周平『仕方ないよ。お昼は別々に食べよう』


椎子『わかりました』


 椎子は普段、お昼休みに他の女子から誘われても「部活動があるので」と断り、天文部の部室で過ごしていた。だけど部活動が休止中の今、どこかに一緒に行くのは無理だ。教室で食べるしかない。幸い、今は川口さんという友達もいる。


 一方、俺は完全にぼっちだ。

 以前は気分転換に教室を抜け出して中庭に行ったりしていた。

 久しぶりに行ってみるか。



 昼休み、久しぶりの中庭に俺は来ていた。ここにはカップルが多い。俺のようなぼっちは少数派だ。


 だけど、場所に余裕はあるので人の少ない場所を見つけて座る。

 今日の昼飯は、麻奈が作ってくれた弁当だ。一人でゆっくり食べよう。



 弁当を食べ終え、のんびりしていると誰かが近づいてきた。

 顔を上げると、坂本部長と見知らぬギャルっぽい先輩が立っていた。


「やっぱり彼氏君じゃん。一人?」


「はい。部室も開いていないので」


「だったら二人でここに来ればいいじゃない」


「そんなことしたらバレますよ」


「そっか。二人のことは内緒だったね。で、彼女はどこにいるの?」


「教室で友達と食べてます」


「なるほど……」


「ねえ、この人誰なの?」


 坂本部長の隣に居るギャル先輩が俺を見て聞いた。


「同じ天文部の……名前何だったっけ?」


 覚えてなかったのかよ。


「杉山です」


「そうそう、1年生の杉山君」


「なんで名前知らないのよ」


「ど忘れしただけだって。いつもは彼氏君って呼んでるから」


「彼氏君? さっきもそう呼んでたよね。何? あんたら付き合ってるの?」


「はあ? 自分の彼氏を彼氏君って呼ぶわけないでしょ。他の女子と付き合ってるのよ」


「天文部の?」


「そうそう」


 坂本先輩、さらっとバラしちゃってるけど。


「先輩、それは秘密にする約束ですよ」


「あっ、ごめんごめん! でも安心して、この子は口堅いから」


 ギャル先輩、こう見えて口堅いのか。そう思って見ていると、ギャル先輩が俺に言ってくる。
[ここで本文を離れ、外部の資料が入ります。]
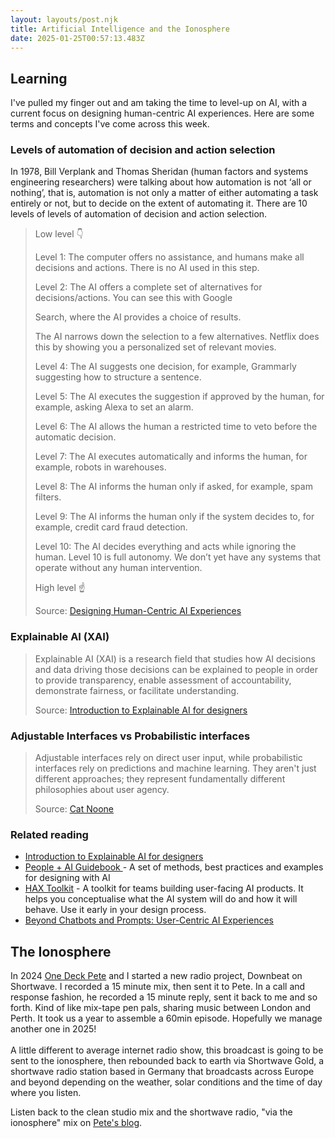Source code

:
 ```yaml
---
layout: layouts/post.njk
title: Artificial Intelligence and the Ionosphere
date: 2025-01-25T00:57:13.483Z
---
```

## Learning

I've pulled my finger out and am taking the time to level-up on AI, with a current focus on designing human-centric AI experiences. Here are some terms and concepts I've come across this week.

### **Levels of automation of decision and action selection**

In 1978, Bill Verplank and Thomas Sheridan (human factors and systems engineering researchers) were talking about how automation is not ‘all or nothing’, that is, automation is not only a matter of either automating a task entirely or not, but to decide on the extent of automating it. There are 10 levels of levels of automation of decision and action selection.

> Low level 👇
>
> Level 1: The computer offers no assistance, and humans make all decisions and actions. There is no AI used in this step.
>
> Level 2: The AI offers a complete set of alternatives for decisions/actions. You can see this with Google
>
> Search, where the AI provides a choice of results.
>
> The AI narrows down the selection to a few alternatives. Netflix does this by showing you a personalized set of relevant movies.
>
> Level 4: The AI suggests one decision, for example, Grammarly suggesting how to structure a sentence.
>
> Level 5: The AI executes the suggestion if approved by the human, for example, asking Alexa to set an alarm.
>
> Level 6: The AI allows the human a restricted time to veto before the automatic decision.
>
> Level 7: The AI executes automatically and informs the human, for example, robots in warehouses.
>
> Level 8: The AI informs the human only if asked, for example, spam filters.
>
> Level 9: The AI informs the human only if the system decides to, for example, credit card fraud detection.
>
> Level 10: The AI decides everything and acts while ignoring the human. Level 10 is full autonomy. We don’t yet have any systems that operate without any human intervention.
>
> High level ☝️
>
> Source: [Designing Human-Centric AI Experiences](https://www.goodreads.com/en/book/show/61514121-designing-human-centric-ai-experiences)

### **Explainable AI (XAI)**

> Explainable AI (XAI) is a research field that studies how AI decisions and data driving those decisions can be explained to people in order to provide transparency, enable assessment of accountability, demonstrate fairness, or facilitate understanding.
>
> Source: [Introduction to Explainable AI for designers](https://www.uxai.design/)

### **Adjustable Interfaces vs Probabilistic interfaces**

> Adjustable interfaces rely on direct user input, while probabilistic interfaces rely on predictions and machine learning. They aren't just different approaches; they represent fundamentally different philosophies about user agency.
>
> Source: [Cat Noone](https://imcatnoone.substack.com/p/the-interface-illusion)

### Related reading

* [](https://www.uxai.design/)[Introduction to Explainable AI for designers](https://www.uxai.design/)
* [People + AI Guidebook ](https://pair.withgoogle.com/guidebook)- A set of methods, best practices and examples for designing with AI
* [HAX Toolkit](https://www.microsoft.com/en-us/haxtoolkit)  - A toolkit for teams building user-facing AI products. It helps you conceptualise what the AI system will do and how it will behave. Use it early in your design process.
* [Beyond Chatbots and Prompts: User-Centric AI Experiences](https://medium.com/@corinneschillizzi/beyond-chatbots-and-prompts-user-centric-ai-experiences-08163cf20915)

## The Ionosphere

In 2024 [](https://www.instagram.com/peteonedeck/)[One Deck Pete](https://www.instagram.com/peteonedeck/) and I started a new radio project, Downbeat on Shortwave. I recorded a 15 minute mix, then sent it to Pete. In a call and response fashion, he recorded a 15 minute reply, sent it back to me and so forth. Kind of like mix-tape pen pals, sharing music between London and Perth. It took us a year to assemble a 60min episode. Hopefully we manage another one in 2025!\
\
A little different to average internet radio show, this broadcast is going to be sent to the ionosphere, then rebounded back to earth via Shortwave Gold, a shortwave radio station based in Germany that broadcasts across Europe and beyond depending on the weather, solar conditions and the time of day where you listen.

Listen back to the clean studio mix and the shortwave radio, "via the ionosphere" mix on [Pete's blog](https://weedsuptomeknees.uk/2025/01/23/limited-copies-come-with-an-extra-via-the-ionosphere-mix/).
「後輩くん、黙っててあげる代わりにさ、放課後ヒマ?」


「暇では無いですね。彼女と会うんで」


「だから彼女じゃなくて私と遊ぼうってこと」


「無理です。バレたら彼女怒るんで」


「バレなきゃいいじゃん。ねえ?」


 そう言いながら、ギャル先輩が俺の腕をつかんできた。


「ちょっと、やめなよ」


 坂本部長が止めてくれた。


「まったく……すぐ他人の彼氏に手を出そうとするんだから」


「エヘヘ、だって、奪うのって燃えるじゃん?」


「奪ったらすぐ飽きるくせに」


「背徳感が無くなると冷めるの」


「……ほんと懲りないね」


 坂本部長はため息をついて、こちらに視線を戻す。


「ごめんね、彼氏くん。ほら、行くよ」


「はーい」


 二人は去っていった。

 ……嵐みたいだったな。




「……お楽しみだったみたいですね」


 その声に振り返ると――そこに椎子が立っていた。

 隣には川口さんもいる。


「し、椎子!?」


「少し目を離すとすぐこれですから」


「違うって。一方的に声をかけられてただけだし」


「どう思います? 優実?」


 椎子が川口さんに聞いた。


「……杉山君ってモテるんだ」


「モテないから。からかわれただけだよ」


「そうは見えなかったけど。なるほどねえ、椎子が心配になるわけだ」


「わかってもらえて嬉しいです」


「何言ってるんだ。椎子の方がモテるくせに」


「それはそうですけど」


 椎子はあっさり認めた。



 俺の横に椎子、その隣に川口さんが座った。


「で、さっきの二人は誰?」


 川口さんが聞く。


「天文部の坂本部長と、その友達」


「ふーん。何話してたの?」


「……今日遊びに行かないかって」


「やっぱり……」


「違うからな。坂本部長が俺を彼氏君って呼ぶから、俺に彼女がいるのがバレて、それで興味もたれただけ。彼女持ちの男を誘うのが好きらしい」


「あー、いるよね、そういう子」


 川口さんがうなづく。


「そうなんですか? ひどいですね」


 椎子はムッとした表情を浮かべる。


「人のものを奪って優越感を持ちたいんだと思うよ」


「許せません……やっぱり、しばらくは付き合ってることは秘密にしましょう」


「そう……だな」



 でも、普通は公開した方が狙われにくいと思うけど。ギャル先輩は特殊な例だろう。


「でも、だとしたら……ここに座ってていいのか?」


 俺の横に2人が座っているのをクラスメイトが見たら驚くだろう。


「優実もいるし、付き合ってるとは思わないでしょう?」


「まあ、そうだけど……」


「明日からここで一緒にお弁当を食べましょう。優実もいいですか?」


「私はいいよ」


「マジか……でも、俺と椎子が仲がいいことはバレるぞ?」


「それぐらいは許してもらえませんか? 周平君」


 椎子が俺を見つめて言う。


「……仕方ないか」


「ありがとうございます」


 椎子に外堀を埋められているような気もするけど。

 まあ、いずれはみんなに言うことになるだろうな。